- [Exercise brief]
The response should consist of the records that follow, repeated exactly.

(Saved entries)
- - - - -

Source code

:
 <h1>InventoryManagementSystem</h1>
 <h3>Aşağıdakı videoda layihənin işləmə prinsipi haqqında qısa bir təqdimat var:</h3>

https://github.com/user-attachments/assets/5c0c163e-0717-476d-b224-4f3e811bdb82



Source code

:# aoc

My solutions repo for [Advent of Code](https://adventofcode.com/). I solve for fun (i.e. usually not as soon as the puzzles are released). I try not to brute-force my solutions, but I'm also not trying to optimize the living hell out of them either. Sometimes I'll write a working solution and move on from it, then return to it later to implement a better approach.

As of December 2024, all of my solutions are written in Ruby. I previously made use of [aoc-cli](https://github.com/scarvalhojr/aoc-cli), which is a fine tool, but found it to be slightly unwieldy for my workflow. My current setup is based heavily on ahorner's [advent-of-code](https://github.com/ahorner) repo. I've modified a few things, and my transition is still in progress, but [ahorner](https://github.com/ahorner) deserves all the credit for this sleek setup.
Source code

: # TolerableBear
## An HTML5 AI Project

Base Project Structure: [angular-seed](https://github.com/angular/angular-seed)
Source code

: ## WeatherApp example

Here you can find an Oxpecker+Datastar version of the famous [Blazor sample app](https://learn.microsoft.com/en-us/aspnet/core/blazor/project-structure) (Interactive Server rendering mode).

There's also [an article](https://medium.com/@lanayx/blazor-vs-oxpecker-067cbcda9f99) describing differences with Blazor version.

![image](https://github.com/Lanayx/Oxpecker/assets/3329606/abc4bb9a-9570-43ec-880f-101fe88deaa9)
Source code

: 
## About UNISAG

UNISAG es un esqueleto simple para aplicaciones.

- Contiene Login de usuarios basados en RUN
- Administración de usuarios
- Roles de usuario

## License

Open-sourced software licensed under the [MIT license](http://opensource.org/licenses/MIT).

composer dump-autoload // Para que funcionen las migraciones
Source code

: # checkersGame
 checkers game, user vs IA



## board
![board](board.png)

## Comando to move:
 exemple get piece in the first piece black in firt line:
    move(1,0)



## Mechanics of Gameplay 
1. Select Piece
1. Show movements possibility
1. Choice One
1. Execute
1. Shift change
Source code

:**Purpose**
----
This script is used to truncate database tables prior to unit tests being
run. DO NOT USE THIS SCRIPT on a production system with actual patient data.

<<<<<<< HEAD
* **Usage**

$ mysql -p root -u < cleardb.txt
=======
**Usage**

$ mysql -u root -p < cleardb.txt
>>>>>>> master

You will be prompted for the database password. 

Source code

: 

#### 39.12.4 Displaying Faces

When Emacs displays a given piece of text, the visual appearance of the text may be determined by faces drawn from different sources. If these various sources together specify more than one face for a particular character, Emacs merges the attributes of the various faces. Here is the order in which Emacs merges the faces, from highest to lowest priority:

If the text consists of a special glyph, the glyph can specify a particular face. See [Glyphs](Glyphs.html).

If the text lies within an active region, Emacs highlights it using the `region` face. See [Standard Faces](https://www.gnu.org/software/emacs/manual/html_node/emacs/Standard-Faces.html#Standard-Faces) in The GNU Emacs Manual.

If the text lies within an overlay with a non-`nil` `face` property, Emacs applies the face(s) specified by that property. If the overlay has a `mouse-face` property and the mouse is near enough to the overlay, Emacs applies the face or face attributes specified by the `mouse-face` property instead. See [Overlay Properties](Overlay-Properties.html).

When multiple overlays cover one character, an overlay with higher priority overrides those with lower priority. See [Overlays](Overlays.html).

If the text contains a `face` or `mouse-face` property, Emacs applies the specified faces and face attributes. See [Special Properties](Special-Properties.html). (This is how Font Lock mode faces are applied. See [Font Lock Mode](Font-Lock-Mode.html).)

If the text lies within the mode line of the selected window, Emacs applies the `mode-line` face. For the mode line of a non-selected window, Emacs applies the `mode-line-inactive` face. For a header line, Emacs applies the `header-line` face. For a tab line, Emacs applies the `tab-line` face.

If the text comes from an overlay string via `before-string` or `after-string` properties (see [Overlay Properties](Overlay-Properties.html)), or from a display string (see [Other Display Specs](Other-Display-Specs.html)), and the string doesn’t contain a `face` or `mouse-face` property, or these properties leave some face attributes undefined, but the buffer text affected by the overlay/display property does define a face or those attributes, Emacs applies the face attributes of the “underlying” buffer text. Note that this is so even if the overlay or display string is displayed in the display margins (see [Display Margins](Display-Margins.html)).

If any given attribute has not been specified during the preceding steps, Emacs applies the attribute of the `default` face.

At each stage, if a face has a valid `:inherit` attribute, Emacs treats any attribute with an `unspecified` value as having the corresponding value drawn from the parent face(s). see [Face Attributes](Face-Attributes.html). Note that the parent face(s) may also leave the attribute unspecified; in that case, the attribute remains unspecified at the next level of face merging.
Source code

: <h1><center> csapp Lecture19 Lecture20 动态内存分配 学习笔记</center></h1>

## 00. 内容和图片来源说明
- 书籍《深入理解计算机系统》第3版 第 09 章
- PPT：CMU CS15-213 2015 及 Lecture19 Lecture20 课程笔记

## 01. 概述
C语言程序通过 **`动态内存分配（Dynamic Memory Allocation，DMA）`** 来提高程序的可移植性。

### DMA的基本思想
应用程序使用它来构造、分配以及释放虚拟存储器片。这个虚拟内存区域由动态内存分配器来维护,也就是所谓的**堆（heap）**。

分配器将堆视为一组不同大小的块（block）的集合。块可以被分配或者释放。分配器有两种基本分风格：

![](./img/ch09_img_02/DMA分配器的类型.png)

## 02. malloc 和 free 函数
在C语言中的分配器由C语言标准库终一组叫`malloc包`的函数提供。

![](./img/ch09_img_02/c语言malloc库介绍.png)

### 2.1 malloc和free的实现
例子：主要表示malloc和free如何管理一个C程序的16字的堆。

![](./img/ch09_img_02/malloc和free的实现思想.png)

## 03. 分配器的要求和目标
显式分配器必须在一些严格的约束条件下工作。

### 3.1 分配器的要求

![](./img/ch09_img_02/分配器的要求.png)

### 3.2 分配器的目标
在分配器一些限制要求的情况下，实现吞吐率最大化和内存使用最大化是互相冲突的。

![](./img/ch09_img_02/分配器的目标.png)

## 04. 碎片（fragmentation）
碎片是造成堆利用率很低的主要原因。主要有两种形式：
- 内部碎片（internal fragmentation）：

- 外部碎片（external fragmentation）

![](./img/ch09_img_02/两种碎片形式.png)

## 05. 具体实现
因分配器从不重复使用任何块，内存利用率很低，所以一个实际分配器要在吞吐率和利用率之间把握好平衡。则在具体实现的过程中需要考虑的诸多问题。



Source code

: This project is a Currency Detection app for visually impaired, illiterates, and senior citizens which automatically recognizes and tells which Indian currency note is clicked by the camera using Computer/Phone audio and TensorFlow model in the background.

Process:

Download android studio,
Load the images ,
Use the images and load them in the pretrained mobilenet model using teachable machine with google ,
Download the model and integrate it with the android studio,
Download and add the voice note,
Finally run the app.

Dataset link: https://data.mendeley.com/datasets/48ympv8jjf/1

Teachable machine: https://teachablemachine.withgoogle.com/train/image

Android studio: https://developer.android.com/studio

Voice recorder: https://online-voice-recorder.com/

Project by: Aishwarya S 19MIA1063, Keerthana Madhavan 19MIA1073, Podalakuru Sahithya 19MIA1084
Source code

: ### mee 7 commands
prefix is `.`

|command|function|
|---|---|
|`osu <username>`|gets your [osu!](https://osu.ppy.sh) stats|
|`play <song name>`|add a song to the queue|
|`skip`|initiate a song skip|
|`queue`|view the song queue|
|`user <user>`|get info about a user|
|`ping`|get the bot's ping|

- - - - -

- [Result below]
Source code

:
 <h1>InventoryManagementSystem</h1>
 <h3>Aşağıdakı videoda layihənin işləmə prinsipi haqqında qısa bir təqdimat var:</h3>

https://github.com/user-attachments/assets/5c0c163e-0717-476d-b224-4f3e811bdb82



Source code

:# aoc

My solutions repo for [Advent of Code](https://adventofcode.com/). I solve for fun (i.e. usually not as soon as the puzzles are released). I try not to brute-force my solutions, but I'm also not trying to optimize the living hell out of them either. Sometimes I'll write a working solution and move on from it, then return to it later to implement a better approach.

As of December 2024, all of my solutions are written in Ruby. I previously made use of [aoc-cli](https://github.com/scarvalhojr/aoc-cli), which is a fine tool, but found it to be slightly unwieldy for my workflow. My current setup is based heavily on ahorner's [advent-of-code](https://github.com/ahorner) repo. I've modified a few things, and my transition is still in progress, but [ahorner](https://github.com/ahorner) deserves all the credit for this sleek setup.
Source code

: # TolerableBear
## An HTML5 AI Project

Base Project Structure: [angular-seed](https://github.com/angular/angular-seed)
Source code

: ## WeatherApp example

Here you can find an Oxpecker+Datastar version of the famous [Blazor sample app](https://learn.microsoft.com/en-us/aspnet/core/blazor/project-structure) (Interactive Server rendering mode).

There's also [an article](https://medium.com/@lanayx/blazor-vs-oxpecker-067cbcda9f99) describing differences with Blazor version.

![image](https://github.com/Lanayx/Oxpecker/assets/3329606/abc4bb9a-9570-43ec-880f-101fe88deaa9)
Source code

: 
## About UNISAG

UNISAG es un esqueleto simple para aplicaciones.

- Contiene Login de usuarios basados en RUN
- Administración de usuarios
- Roles de usuario

## License

Open-sourced software licensed under the [MIT license](http://opensource.org/licenses/MIT).

composer dump-autoload // Para que funcionen las migraciones
Source code

: # checkersGame
 checkers game, user vs IA



## board
![board](board.png)

## Comando to move:
 exemple get piece in the first piece black in firt line:
    move(1,0)



## Mechanics of Gameplay 
1. Select Piece
1. Show movements possibility
1. Choice One
1. Execute
1. Shift change
Source code

:**Purpose**
----
This script is used to truncate database tables prior to unit tests being
run. DO NOT USE THIS SCRIPT on a production system with actual patient data.

<<<<<<< HEAD
* **Usage**

$ mysql -p root -u < cleardb.txt
=======
**Usage**

$ mysql -u root -p < cleardb.txt
>>>>>>> master

You will be prompted for the database password. 

Source code

: 

#### 39.12.4 Displaying Faces

When Emacs displays a given piece of text, the visual appearance of the text may be determined by faces drawn from different sources. If these various sources together specify more than one face for a particular character, Emacs merges the attributes of the various faces. Here is the order in which Emacs merges the faces, from highest to lowest priority:

If the text consists of a special glyph, the glyph can specify a particular face. See [Glyphs](Glyphs.html).

If the text lies within an active region, Emacs highlights it using the `region` face. See [Standard Faces](https://www.gnu.org/software/emacs/manual/html_node/emacs/Standard-Faces.html#Standard-Faces) in The GNU Emacs Manual.

If the text lies within an overlay with a non-`nil` `face` property, Emacs applies the face(s) specified by that property. If the overlay has a `mouse-face` property and the mouse is near enough to the overlay, Emacs applies the face or face attributes specified by the `mouse-face` property instead. See [Overlay Properties](Overlay-Properties.html).

When multiple overlays cover one character, an overlay with higher priority overrides those with lower priority. See [Overlays](Overlays.html).

If the text contains a `face` or `mouse-face` property, Emacs applies the specified faces and face attributes. See [Special Properties](Special-Properties.html). (This is how Font Lock mode faces are applied. See [Font Lock Mode](Font-Lock-Mode.html).)

If the text lies within the mode line of the selected window, Emacs applies the `mode-line` face. For the mode line of a non-selected window, Emacs applies the `mode-line-inactive` face. For a header line, Emacs applies the `header-line` face. For a tab line, Emacs applies the `tab-line` face.

If the text comes from an overlay string via `before-string` or `after-string` properties (see [Overlay Properties](Overlay-Properties.html)), or from a display string (see [Other Display Specs](Other-Display-Specs.html)), and the string doesn’t contain a `face` or `mouse-face` property, or these properties leave some face attributes undefined, but the buffer text affected by the overlay/display property does define a face or those attributes, Emacs applies the face attributes of the “underlying” buffer text. Note that this is so even if the overlay or display string is displayed in the display margins (see [Display Margins](Display-Margins.html)).

If any given attribute has not been specified during the preceding steps, Emacs applies the attribute of the `default` face.

At each stage, if a face has a valid `:inherit` attribute, Emacs treats any attribute with an `unspecified` value as having the corresponding value drawn from the parent face(s). see [Face Attributes](Face-Attributes.html). Note that the parent face(s) may also leave the attribute unspecified; in that case, the attribute remains unspecified at the next level of face merging.
Source code

: <h1><center> csapp Lecture19 Lecture20 动态内存分配 学习笔记</center></h1>

## 00. 内容和图片来源说明
- 书籍《深入理解计算机系统》第3版 第 09 章
- PPT：CMU CS15-213 2015 及 Lecture19 Lecture20 课程笔记

## 01. 概述
C语言程序通过 **`动态内存分配（Dynamic Memory Allocation，DMA）`** 来提高程序的可移植性。

### DMA的基本思想
应用程序使用它来构造、分配以及释放虚拟存储器片。这个虚拟内存区域由动态内存分配器来维护,也就是所谓的**堆（heap）**。

分配器将堆视为一组不同大小的块（block）的集合。块可以被分配或者释放。分配器有两种基本分风格：

![](./img/ch09_img_02/DMA分配器的类型.png)

## 02. malloc 和 free 函数
在C语言中的分配器由C语言标准库终一组叫`malloc包`的函数提供。

![](./img/ch09_img_02/c语言malloc库介绍.png)

### 2.1 malloc和free的实现
例子：主要表示malloc和free如何管理一个C程序的16字的堆。

![](./img/ch09_img_02/malloc和free的实现思想.png)

## 03. 分配器的要求和目标
显式分配器必须在一些严格的约束条件下工作。

### 3.1 分配器的要求

![](./img/ch09_img_02/分配器的要求.png)

### 3.2 分配器的目标
在分配器一些限制要求的情况下，实现吞吐率最大化和内存使用最大化是互相冲突的。

![](./img/ch09_img_02/分配器的目标.png)

## 04. 碎片（fragmentation）
碎片是造成堆利用率很低的主要原因。主要有两种形式：
- 内部碎片（internal fragmentation）：

- 外部碎片（external fragmentation）

![](./img/ch09_img_02/两种碎片形式.png)

## 05. 具体实现
因分配器从不重复使用任何块，内存利用率很低，所以一个实际分配器要在吞吐率和利用率之间把握好平衡。则在具体实现的过程中需要考虑的诸多问题。



Source code

: This project is a Currency Detection app for visually impaired, illiterates, and senior citizens which automatically recognizes and tells which Indian currency note is clicked by the camera using Computer/Phone audio and TensorFlow model in the background.

Process:

Download android studio,
Load the images ,
Use the images and load them in the pretrained mobilenet model using teachable machine with google ,
Download the model and integrate it with the android studio,
Download and add the voice note,
Finally run the app.

Dataset link: https://data.mendeley.com/datasets/48ympv8jjf/1

Teachable machine: https://teachablemachine.withgoogle.com/train/image

Android studio: https://developer.android.com/studio

Voice recorder: https://online-voice-recorder.com/

Project by: Aishwarya S 19MIA1063, Keerthana Madhavan 19MIA1073, Podalakuru Sahithya 19MIA1084
Source code

: ### mee 7 commands
prefix is `.`

|command|function|
|---|---|
|`osu <username>`|gets your [osu!](https://osu.ppy.sh) stats|
|`play <song name>`|add a song to the queue|
|`skip`|initiate a song skip|
|`queue`|view the song queue|
|`user <user>`|get info about a user|
|`ping`|get the bot's ping|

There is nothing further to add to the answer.